• DIRECTIONS FOR THIS TASK:
Output only the stretch of the listing that starts at the line containing "covered in blood, and" and ends at the line containing "the Fleet Air", reproduced exactly with both ends.

• DATA FOR REVIEW:
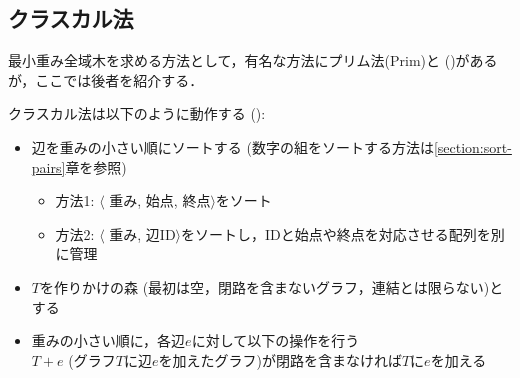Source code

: \subsection{クラスカル法}

最小重み全域木を求める方法として，有名な方法にプリム法(Prim)と ()があるが，ここでは後者を紹介する．

クラスカル法は以下のように動作する (\pccbook[pp.~101--]):
\begin{itemize}
\setlength{\itemsep}{0pt}
\item 辺を重みの小さい順にソートする (数字の組をソートする方法は\ref{section:sort-pairs}章を参照)
          \begin{itemize}
          \item 方法1: $\langle$ 重み, 始点, 終点$\rangle$をソート
          \item 方法2: $\langle$ 重み, 辺ID$\rangle$をソートし，IDと始点や終点を対応させる配列を別に管理
          \end{itemize}
\item $T$を作りかけの森 (最初は空，閉路を含まないグラフ，連結とは限らない)とする
\item 重みの小さい順に，各辺$e$に対して以下の操作を行う\\
 $T+e$ (グラフ$T$に辺$e$を加えたグラフ)が閉路を含まなければ$T$に$e$を加える
\end{itemize}

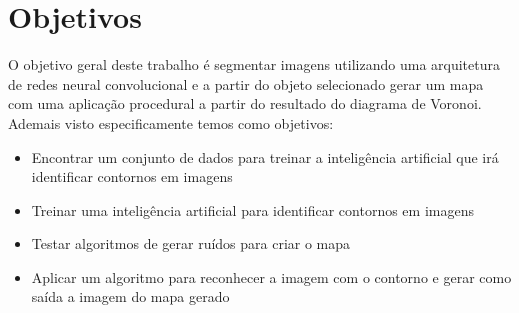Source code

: \section{Objetivos}

O objetivo geral deste trabalho é segmentar imagens utilizando uma arquitetura de redes neural convolucional e a partir do objeto selecionado gerar um mapa com uma aplicação procedural a partir do resultado do diagrama de Voronoi.
Ademais visto especificamente temos como objetivos:

\begin{itemize}
	\item Encontrar um conjunto de dados para treinar a inteligência artificial que irá identificar contornos em imagens
	\item Treinar uma inteligência artificial para identificar contornos em imagens
	\item Testar algoritmos de gerar ruídos para criar o mapa
	\item Aplicar um algoritmo para reconhecer a imagem com o contorno e gerar como saída a imagem do mapa gerado
\end{itemize}

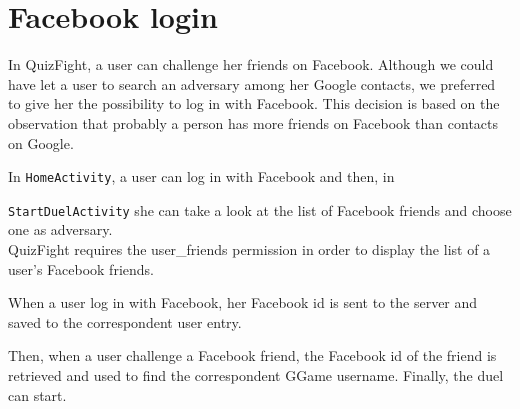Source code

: \section{Facebook login}\label{sec:fb}

In QuizFight, a user can challenge her friends on Facebook.
Although we could have let a user to search an adversary among her Google
contacts, we preferred to give her the possibility to log in with Facebook.
This decision is based on the observation that probably a person has more
friends on Facebook than contacts on Google.

In \texttt{HomeActivity}, a user can log in with Facebook and then, in

\texttt{StartDuelActivity} she can take a look at the list of
Facebook friends and choose one as adversary. \\

QuizFight requires the user\_friends permission in order to display the
list of a user's Facebook friends.

When a user log in with Facebook, her Facebook id is sent to the server and
saved to the correspondent user entry.

Then, when a user challenge a Facebook friend, the Facebook id of the friend
is retrieved and used to find the correspondent GGame username.
Finally, the duel can start.
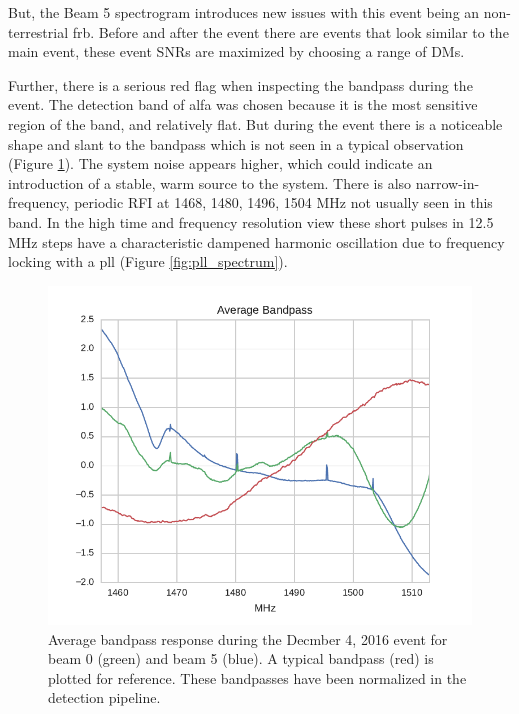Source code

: \documentclass[a4paper,fleqn,usenatbib]{mnras}
\begin{document}
But, the Beam 5 spectrogram introduces new issues with this event being an
non-terrestrial \gls{frb}. Before and after the event there are events that look
similar to the main event, these event SNRs are maximized by choosing a range of
DMs.

Further, there is a serious red flag when inspecting the bandpass during the
event. The detection band of \gls{alfa} was chosen because it is the most
sensitive region of the band, and relatively flat. But during the event there is
a noticeable shape and slant to the bandpass which is not seen in a typical
observation (Figure \ref{fig:bandpass_response}). The system noise appears
higher, which could indicate an introduction of a stable, warm source to the
system. There is also narrow-in-frequency, periodic RFI at 1468, 1480, 1496,
1504 MHz not usually seen in this band. In the high time and frequency
resolution view these short pulses in 12.5 MHz steps have a characteristic
dampened harmonic oscillation due to frequency locking with a \gls{pll} (Figure
\ref{fig:pll_spectrum}).
%
\begin{figure}
    \includegraphics[width=1.0\linewidth]{figures/bandpass_response.pdf}
    \caption{Average bandpass response during the Decmber 4, 2016 event for beam
    0 (green) and beam 5 (blue). A typical bandpass (red) is plotted for
    reference. These bandpasses have been normalized in the detection pipeline.
    }
    \label{fig:bandpass_response}
\end{figure}
%
\end{document}
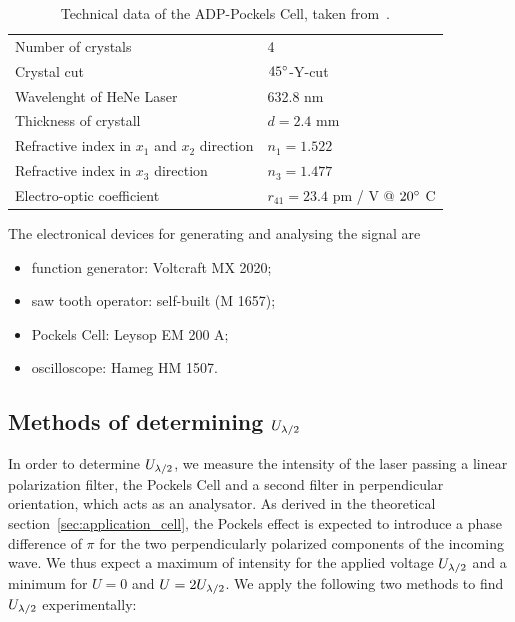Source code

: \begin{table}[htdp]
    \begin{tabular}{|p{}|p{}|}
        \hline
        Number of crystals & 4 \\
        Crystal cut & $45^\circ$-Y-cut \\
        Wavelenght of HeNe Laser & 632.8 nm \\
        Thickness of crystall & $d = 2.4$ mm \\
        Refractive index in $x_1$ and $x_2$ direction & $n_1 = 1.522$  \\
        Refractive index in $x_3$ direction & $n_3 = 1.477$  \\
        Electro-optic coefficient & $r_{41} = 23.4$ pm / V @ $ 20^\circ$ C \\
        \hline
    \end{tabular}
\caption{
    Technical data of the ADP-Pockels Cell,
    taken from~\cite{versuchsanleitung}.
    }
\label{tab:pockels_technical}
\end{table}

\begin{samepage}
The electronical devices for generating and analysing the signal are 
\begin{itemize}
    \item
    function generator: Voltcraft MX 2020;
    \item
    saw tooth operator: self-built (M 1657);
    \item
    Pockels Cell: Leysop EM 200 A;
    \item
    oscilloscope: Hameg HM 1507.
\end{itemize}
\end{samepage}


\subsection{Methods of determining $U_{\lambda/2}$}
In order to determine $U_{\lambda/2}$, we measure the intensity of the laser 
passing a linear polarization filter, the Pockels Cell and a second filter 
in perpendicular orientation, which acts as an analysator. 
As derived in the theoretical section~\ref{sec:application_cell},
the Pockels effect is expected to introduce a phase difference 
of $\pi$ for the two perpendicularly polarized components of the 
incoming wave. We thus expect a maximum of intensity for the applied 
voltage $U_{\lambda/2}$ and a minimum for $U = 0$ and $U = 2U_{\lambda/2}$. 
We apply the following two methods to find $U_{\lambda/2}$ experimentally:
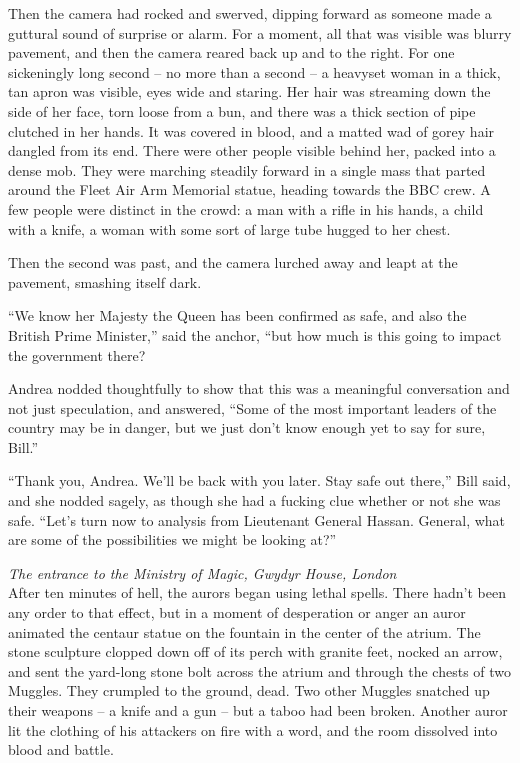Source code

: Then the camera had rocked and swerved, dipping forward as someone made
a guttural sound of surprise or alarm. For a moment, all that was
visible was blurry pavement, and then the camera reared back up and to
the right. For one sickeningly long second -- no more than a second -- a
heavyset woman in a thick, tan apron was visible, eyes wide and staring.
Her hair was streaming down the side of her face, torn loose from a bun,
and there was a thick section of pipe clutched in her hands. It was
covered in blood, and a matted wad of gorey hair dangled from its end.
There were other people visible behind her, packed into a dense mob.
They were marching steadily forward in a single mass that parted around
the Fleet Air Arm Memorial statue, heading towards the BBC crew. A few
people were distinct in the crowd: a man with a rifle in his hands, a
child with a knife, a woman with some sort of large tube hugged to her
chest.

Then the second was past, and the camera lurched away and leapt at the
pavement, smashing itself dark.

``We know her Majesty the Queen has been confirmed as safe, and also the
British Prime Minister,'' said the anchor, ``but how much is this going
to impact the government there?

Andrea nodded thoughtfully to show that this was a meaningful
conversation and not just speculation, and answered, ``Some of the most
important leaders of the country may be in danger, but we just don't
know enough yet to say for sure, Bill.''

``Thank you, Andrea. We'll be back with you later. Stay safe out
there,'' Bill said, and she nodded sagely, as though she had a fucking
clue whether or not she was safe. ``Let's turn now to analysis from
Lieutenant General Hassan. General, what are some of the possibilities
we might be looking at?''

\mybreak

\emph{The entrance to the Ministry of Magic, Gwydyr House, London}\\

After ten minutes of hell, the aurors began using lethal spells. There
hadn't been any order to that effect, but in a moment of desperation or
anger an auror animated the centaur statue on the fountain in the center
of the atrium. The stone sculpture clopped down off of its perch with
granite feet, nocked an arrow, and sent the yard-long stone bolt across
the atrium and through the chests of two Muggles. They crumpled to the
ground, dead. Two other Muggles snatched up their weapons -- a knife and
a gun -- but a taboo had been broken. Another auror lit the clothing of
his attackers on fire with a word, and the room dissolved into blood and
battle.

• TASK ANSWER:
covered in blood, and a matted wad of gorey hair dangled from its end.
There were other people visible behind her, packed into a dense mob.
They were marching steadily forward in a single mass that parted around
the Fleet Air Arm Memorial statue, heading towards the BBC crew. A few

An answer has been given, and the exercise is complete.